My opinion on this issue is very much swayed by something Kaggle’s chief scientist, Jeremy Howard, had to say a couple of years ago.  Kaggle, for the uninitiated, is an organisation that runs machine learning competitions, some of which offer monetary rewards. If anyone has a finger on the pulse of the machine learning and data science talent pool it’s Jeremy Howard. In a panel discussion hosted in July 2013 by the Churchill Club, Howard made the following statement:

We’ve measured the performance of our 100,000 users as they enter predictive modelling competitions to see who is the best at making accurate predictions… I know most of the guys at the top of that community, [and] the top 10 do stuff that the top 100 can’t dream of, the top 100 do stuff the top 1000 can’t dream of, and the top 1000 do stuff 100 times faster than the top 10000 can. There is this massive curve of capability and speed. There is very little [discussion] around at the moment of how we train the next generation of those top 10, how do we identify them… of our competition, nearly all of our winners from the past year actually learnt about machine learning by watching Andrew Ng’s you tube lectures and Coursera lectures. Literally the best place to be trained right now is in online courses.

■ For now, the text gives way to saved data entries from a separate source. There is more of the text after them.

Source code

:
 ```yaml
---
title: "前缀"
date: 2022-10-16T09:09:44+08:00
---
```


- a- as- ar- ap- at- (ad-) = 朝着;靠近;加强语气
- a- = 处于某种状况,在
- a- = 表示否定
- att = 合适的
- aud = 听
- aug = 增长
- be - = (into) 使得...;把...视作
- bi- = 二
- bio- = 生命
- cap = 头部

I want to make this point very clear. The guy responsible for evaluating the performance of one-hundred-thousand data scientists says there is a massive difference in capability between the best and average developers in the field, and that nearly all of the best developers he is aware of learned their trade from Andrew Ng.

So who is Andrew Ng?  Ng (pronounced Ang) is an assistant professor at Stanford university, chief engineer at Baidu, co-founder of Coursera and the former head of the Google brain project.  Ng is very passionate about machine learning and wants to share his knowledge with the world.  Most importantly to this discussion, his teaching method is very much bottom up.  He starts with the theory and mathematics and teaches how to code the algorithms in high-level programming languages, usually GNU Octave.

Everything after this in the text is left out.